Perhaps ancient Greeks didn't had modern means (e.g. peer-reviewed papers, social "sciences"), but they nevertheless captured the jest of it, while we're essentially not.
>But the fact that there are sound components isn't contradictory with them being also semantic
No, I mean only sound, not semantic.
>Perhaps ancient Greeks didn't had modern means (e.g. peer-reviewed papers, social "sciences"), but they nevertheless captured the jest of it, while we're essentially not.
You're making a very unfair comparaison, the average ancient Greek did know even less about politics than we did. I don't follow your conclusion at all.
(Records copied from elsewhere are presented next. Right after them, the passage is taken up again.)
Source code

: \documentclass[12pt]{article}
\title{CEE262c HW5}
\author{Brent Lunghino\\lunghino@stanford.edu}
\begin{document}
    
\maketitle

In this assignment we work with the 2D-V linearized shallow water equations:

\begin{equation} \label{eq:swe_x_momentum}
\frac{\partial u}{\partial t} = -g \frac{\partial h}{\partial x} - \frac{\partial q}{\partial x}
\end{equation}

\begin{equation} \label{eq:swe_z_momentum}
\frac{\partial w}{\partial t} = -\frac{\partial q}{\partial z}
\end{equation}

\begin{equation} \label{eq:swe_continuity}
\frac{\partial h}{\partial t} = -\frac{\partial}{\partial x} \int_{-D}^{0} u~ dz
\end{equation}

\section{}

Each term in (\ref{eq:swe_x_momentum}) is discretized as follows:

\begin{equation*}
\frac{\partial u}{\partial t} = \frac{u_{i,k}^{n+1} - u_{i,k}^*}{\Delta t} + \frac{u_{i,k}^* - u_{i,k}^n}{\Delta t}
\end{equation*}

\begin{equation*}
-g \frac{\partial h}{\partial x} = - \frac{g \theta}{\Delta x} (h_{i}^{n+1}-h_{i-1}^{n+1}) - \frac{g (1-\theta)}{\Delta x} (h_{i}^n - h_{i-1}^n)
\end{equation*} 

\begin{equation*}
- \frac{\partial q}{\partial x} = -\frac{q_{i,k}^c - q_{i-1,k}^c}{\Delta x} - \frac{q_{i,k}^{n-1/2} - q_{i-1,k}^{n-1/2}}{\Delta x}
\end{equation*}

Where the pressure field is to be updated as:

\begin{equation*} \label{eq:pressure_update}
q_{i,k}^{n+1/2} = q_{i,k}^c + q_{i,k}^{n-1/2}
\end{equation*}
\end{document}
But that's my point regarding the paper mentioned above: I have the impression that this viewpoint doesn't match with the way old beards used the language:
> In other words in each of these quotations, the author uses the graphic structure of a character to represent a key notion in the discursive reasoning to support or confirm a reality or a fact. The meaning of the character can be systematically related to the meaning of the graphic components
> [...]
> According to these texts, characters are analysed into pure semantic components: “west” and “rice” for “grain”; “cereal,” “entering” “rice” for “broomcorn millet”; “eight” and “ten” for “tree,” and the choice of the components is essentially explained in terms of the Yin/Yang and Five Elements theories.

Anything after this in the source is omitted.